Al otro lado de la plaza, los esclavistas marcan sus adquisiciones. Esos rufianes son árabes; todos. Saben reconocer un mal lote cuando lo ven y estos mocosos y perras afganos son exactamente eso. Insolentes, analfabetos, amantes de la libertad; las probabilidades de amansarlos son las mismas que las de domesticar una manada de chacales. Huirán o morirán en el camino. El mensaje de Dánae lleva escrito varios meses y se me ocurre que probablemente estará casada a estas alturas. Es muy posible que esté embarazada.

Un impulso perverso me hace abrir y leer las otras cartas, las primeras, cuando mi prometida aún era mía. Son esas las que me parten el alma. Se nota entre líneas que Dánae ha conocido a ese hombre que ahora me sustituye en su corazón y al que empieza a sentirse unida. ¿Acaso puedo reprochárselo?

Yo estoy con Shinar.

Llevo meses con ella.

Soy yo quien ha andado con engaños, no Dánae.

Los esclavistas evalúan su adquisición como harían con un hato de caballos o de mulas. Examinan dentaduras y pies. Tienen cuidado cuando golpean a su ganado (cosa que hacen con una crueldad que supera incluso la de los propios afganos) para no dejar marcas que menguarían el valor de sus mercancías.

Regreso al campamento y me encuentro con una juerga en marcha. Los soldados no están sombríos después de las masacres. Se desfogan, le dan a la priva y bromean. ¿Han conseguido trofeos? ¿Habrá recompensas o ascensos? Si han perdido a un amigo, eso incrementa su odio por el enemigo. No tienen remordimientos. Ha sido un buen día de trabajo. Como algo con Nudillos y Lucas. No les hablo de la carta de Dánae. Mis compañeros suman las mujeres y los niños de la captura del día. Púgil ha ido a hacer un trato con los árabes. Nudillos nos recuerda a Lucas y a mí la debacle de nuestro primer combate, hace muchos meses, en el pueblo con los rediles de ovejas.

—Habéis llegado muy lejos.

—Púdrete en el infierno —le contesta Lucas.

Bandera aparece con órdenes.
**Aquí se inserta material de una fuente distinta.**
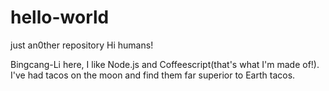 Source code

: # hello-world
just an0ther repository
Hi humans!

Bingcang-Li here, I like Node.js and Coffeescript(that's what I'm made of!).
I've had tacos on the moon and find them far superior to Earth tacos.
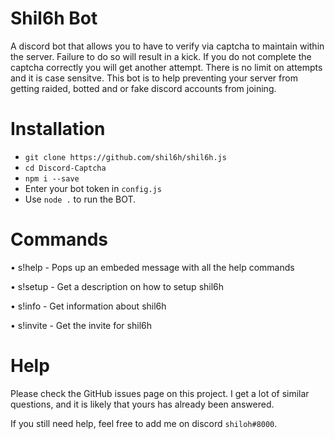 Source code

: 

# Shil6h Bot
A discord bot that allows you to have to verify via captcha to maintain within the server. Failure to do so will result in a kick. If you do not complete the captcha correctly you will get another attempt. There is no limit on attempts and it is case sensitve. This bot is to help preventing your server from getting raided, botted and or fake discord accounts from joining.

# Installation
- `git clone https://github.com/shil6h/shil6h.js`
- `cd Discord-Captcha`
- `npm i --save`
- Enter your bot token in `config.js`
- Use `node .` to run the BOT.

# Commands
• s!help - Pops up an embeded message with all the help commands

• s!setup - Get a description on how to setup shil6h

• s!info - Get information about shil6h

• s!invite - Get the invite for shil6h

# Help 
Please check the GitHub issues page on this project. I get a lot of similar questions, and it is likely that yours has already been answered.

If you still need help, feel free to add me on discord `shiloh#8000`.
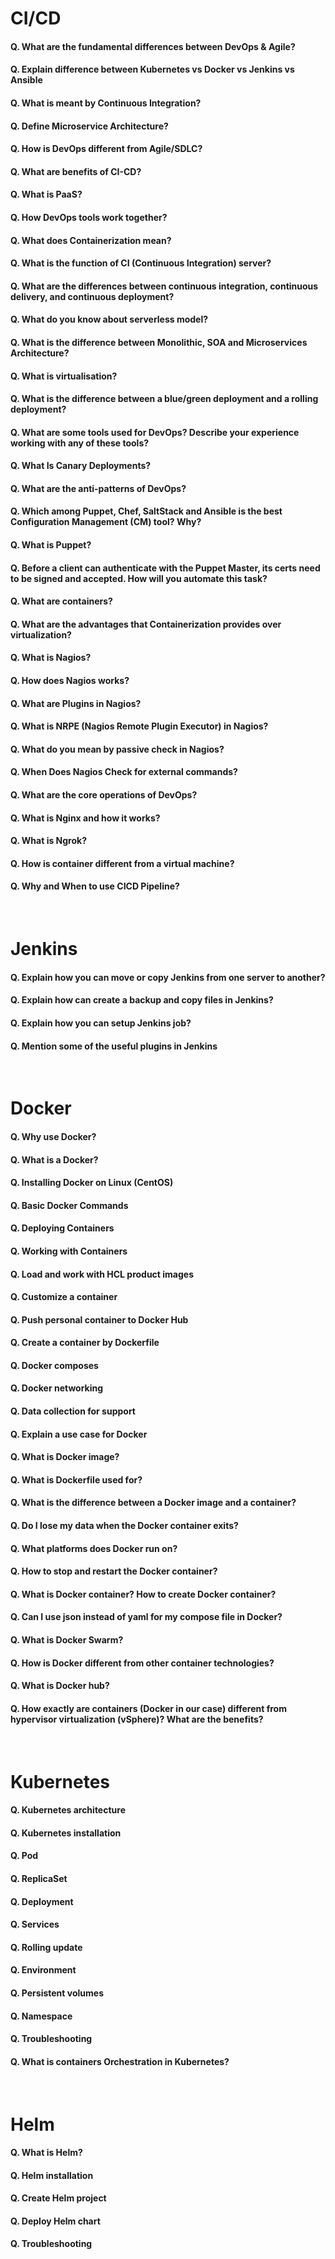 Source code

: # CI/CD

#### Q. What are the fundamental differences between DevOps & Agile?
#### Q. Explain difference between Kubernetes vs Docker vs Jenkins vs Ansible
#### Q. What is meant by Continuous Integration?
#### Q. Define Microservice Architecture?
#### Q. How is DevOps different from Agile/SDLC?
#### Q. What are benefits of CI-CD?
#### Q. What is PaaS?
#### Q. How DevOps tools work together?
#### Q. What does Containerization mean?
#### Q. What is the function of CI (Continuous Integration) server?
#### Q. What are the differences between continuous integration, continuous delivery, and continuous deployment?
#### Q. What do you know about serverless model?
#### Q. What is the difference between Monolithic, SOA and Microservices Architecture?
#### Q. What is virtualisation?
#### Q. What is the difference between a blue/green deployment and a rolling deployment?
#### Q. What are some tools used for DevOps? Describe your experience working with any of these tools?
#### Q. What Is Canary Deployments?
#### Q. What are the anti-patterns of DevOps?
#### Q. Which among Puppet, Chef, SaltStack and Ansible is the best Configuration Management (CM) tool? Why?
#### Q. What is Puppet?
#### Q. Before a client can authenticate with the Puppet Master, its certs need to be signed and accepted. How will you automate this task?
#### Q. What are containers?
#### Q. What are the advantages that Containerization provides over virtualization?
#### Q. What is Nagios?
#### Q. How does Nagios works?
#### Q. What are Plugins in Nagios?
#### Q. What is NRPE (Nagios Remote Plugin Executor) in Nagios?
#### Q. What do you mean by passive check in Nagios?
#### Q. When Does Nagios Check for external commands?
#### Q. What are the core operations of DevOps?
#### Q. What is Nginx and how it works?
#### Q. What is Ngrok?
#### Q. How is container different from a virtual machine?
#### Q. Why and When to use CICD Pipeline?

<br/>

# Jenkins

#### Q. Explain how you can move or copy Jenkins from one server to another?
#### Q. Explain how can create a backup and copy files in Jenkins?
#### Q. Explain how you can setup Jenkins job?
#### Q. Mention some of the useful plugins in Jenkins

<br/>

# Docker

#### Q. Why use Docker?
#### Q. What is a Docker?
#### Q. Installing Docker on Linux (CentOS)
#### Q. Basic Docker Commands
#### Q. Deploying Containers
#### Q. Working with Containers
#### Q. Load and work with HCL product images
#### Q. Customize a container
#### Q. Push personal container to Docker Hub
#### Q. Create a container by Dockerfile
#### Q. Docker composes
#### Q. Docker networking
#### Q. Data collection for support
#### Q. Explain a use case for Docker
#### Q. What is Docker image?
#### Q. What is Dockerfile used for?
#### Q. What is the difference between a Docker image and a container?
#### Q. Do I lose my data when the Docker container exits?
#### Q. What platforms does Docker run on?
#### Q. How to stop and restart the Docker container?
#### Q. What is Docker container? How to create Docker container?
#### Q. Can I use json instead of yaml for my compose file in Docker?
#### Q. What is Docker Swarm?
#### Q. How is Docker different from other container technologies?
#### Q. What is Docker hub?
#### Q. How exactly are containers (Docker in our case) different from hypervisor virtualization (vSphere)? What are the benefits?

<br/>

# Kubernetes

#### Q. Kubernetes architecture
#### Q. Kubernetes installation
#### Q. Pod
#### Q. ReplicaSet
#### Q. Deployment
#### Q. Services
#### Q. Rolling update
#### Q. Environment
#### Q. Persistent volumes
#### Q. Namespace
#### Q. Troubleshooting
#### Q. What is containers Orchestration in Kubernetes?

<br/>

# Helm

#### Q. What is Helm?
#### Q. Helm installation
#### Q. Create Helm project
#### Q. Deploy Helm chart
#### Q. Troubleshooting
Hemos de estar preparados para ponernos en marcha dos horas antes de amanecer. Formaremos parte de la columna que partirá hacia el sur en persecución de Espitámenes. Alejandro se dirigirá hacia el norte a marchas forzadas para ocuparse de las tribus al otro lado del Jaxartes. Nudillos se levanta y se rasca.
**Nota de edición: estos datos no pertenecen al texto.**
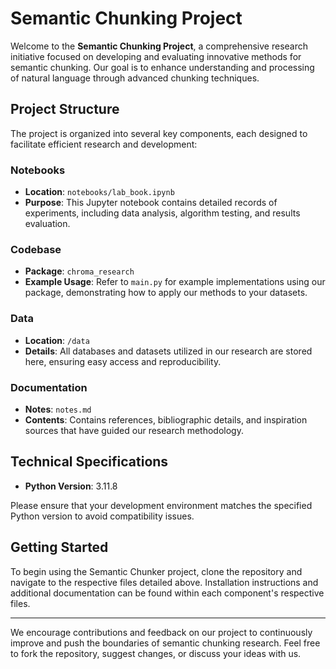 # Semantic Chunking Project

Welcome to the **Semantic Chunking Project**, a comprehensive research initiative focused on developing and evaluating innovative methods for semantic chunking. Our goal is to enhance understanding and processing of natural language through advanced chunking techniques.

## Project Structure

The project is organized into several key components, each designed to facilitate efficient research and development:

### Notebooks

- **Location**: `notebooks/lab_book.ipynb`
- **Purpose**: This Jupyter notebook contains detailed records of experiments, including data analysis, algorithm testing, and results evaluation.

### Codebase

- **Package**: `chroma_research`
- **Example Usage**: Refer to `main.py` for example implementations using our package, demonstrating how to apply our methods to your datasets.

### Data

- **Location**: `/data`
- **Details**: All databases and datasets utilized in our research are stored here, ensuring easy access and reproducibility.

### Documentation

- **Notes**: `notes.md`
- **Contents**: Contains references, bibliographic details, and inspiration sources that have guided our research methodology.

## Technical Specifications

- **Python Version**: 3.11.8

Please ensure that your development environment matches the specified Python version to avoid compatibility issues.

## Getting Started

To begin using the Semantic Chunker project, clone the repository and navigate to the respective files detailed above. Installation instructions and additional documentation can be found within each component's respective files.

---

We encourage contributions and feedback on our project to continuously improve and push the boundaries of semantic chunking research. Feel free to fork the repository, suggest changes, or discuss your ideas with us.

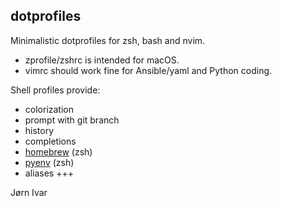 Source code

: ## dotprofiles
Minimalistic dotprofiles for zsh, bash and nvim.
- zprofile/zshrc is intended for macOS.
- vimrc should work fine for Ansible/yaml and Python coding.

Shell profiles provide:
- colorization
- prompt with git branch
- history
- completions
- [homebrew](https://github.com/Homebrew) (zsh)
- [pyenv](https://github.com/pyenv/pyenv) (zsh)
- aliases +++

Jørn Ivar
—¿Cuánto ha sacado Púgil? —pregunta, refiriéndose a la venta de los esclavos. Bandera no le contesta.

—¿Y qué hay de esos chicos? —Nudillos alude a tres muchachos saludables que capturamos en una cantera. De doce o trece años. Tendrían un precio alto.
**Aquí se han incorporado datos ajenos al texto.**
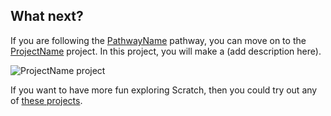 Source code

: ## What next?

If you are following the [PathwayName](https://projects.raspberrypi.org/en/raspberrypi/pathway-name) pathway, you can move on to the [ProjectName](https://projects.raspberrypi.org/en/projects/project-name) project. In this project, you will make a (add description here).

![ProjectName project](images/projectname-project.png)

If you want to have more fun exploring Scratch, then you could try out any of [these projects](https://projects.raspberrypi.org/en/projects?software%5B%5D=scratch&curriculum%5B%5D=%201).

<script src="https://aframe.io/releases/1.4.0/aframe.min.js"></script>
<a-scene style="width:500px; height:500px;" embedded>  
<a-sphere src="https://cdn.glitch.global/37fefce6-2707-4fb7-82c9-ebd28846b6f3/waves.png?v=1672838452919" animation="property: rotation; to: 0 360 0 360; loop: true; dur: 3000" position="-3 2 -10" radius="1"></a-sphere>
<a-sphere src="https://cdn.glitch.global/37fefce6-2707-4fb7-82c9-ebd28846b6f3/waves.png?v=1672838452919" animation="property: rotation; to: 0 360 0 360; loop: true; dur: 3000" position="0 2 -10" radius="1"></a-sphere>
<a-sphere src="https://cdn.glitch.global/37fefce6-2707-4fb7-82c9-ebd28846b6f3/waves.png?v=1672838452919" animation="property: rotation; to: 0 360 0 360; loop: true; dur: 3000" position="3 2 -10" radius="1"></a-sphere>
<a-sky color="#ECECEC"></a-sky>
<a-camera position="0 2 0" fov="50" touchenabled="false" wasd-controls-enabled="true" look-controls-enabled="false"></a-camera>
</a-scene> 
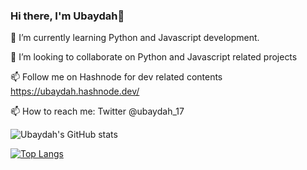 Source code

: ### Hi there, I'm Ubaydah👋
🌱 I’m currently learning Python and Javascript development.

👯 I’m looking to collaborate on Python and Javascript related projects

📫 Follow me on Hashnode for dev related contents https://ubaydah.hashnode.dev/

📫 How to reach me: Twitter @ubaydah_17

![Ubaydah's GitHub stats](https://github-readme-stats.vercel.app/api?username=Ubaydah&show_icons=true&theme=dark&count_private=true)

[![Top Langs](https://github-readme-stats.vercel.app/api/top-langs/?username=Ubaydah)](https://github.com/Ubaydah/github-readme-stats)



<!--
**Ubaydah/Ubaydah** is a ✨ _special_ ✨ repository because its `README.md` (this file) appears on your GitHub profile.

Here are some ideas to get you started:

- 🔭 I’m currently working on ...
- 🌱 I’m currently learning ...
- 👯 I’m looking to collaborate on ...
- 🤔 I’m looking for help with ...
- 💬 Ask me about ...
- 📫 How to reach me: ...
- 😄 Pronouns: ...
- ⚡ Fun fact: ...
-->
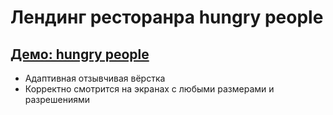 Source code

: # Лендинг ресторанра hungry people

## [Демо: hungry people](https://kulich1708.github.io/restaurant-hungry-peolpe)

+ Адаптивная отзывчивая вёрстка
+ Корректно смотрится на экранах с любыми размерами и разрешениями
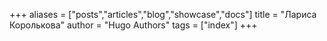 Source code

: +++
aliases = ["posts","articles","blog","showcase","docs"]
title = "Лариса Королькова"
author = "Hugo Authors"
tags = ["index"]
+++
Bandera entrecierra los ojos y mira hacia las montañas.

—Algunos de nuestros chicos han tropezado en la ciudadela con el sitio donde los afganos despedazaron a nuestra guarnición —contesta.

Eso quiere decir que a todos los cautivos se los pasará a cuchillo en represalia. Adiós a nuestro dinero por venta de esclavos.

—Qué mierda de guerra —se queja Nudillos.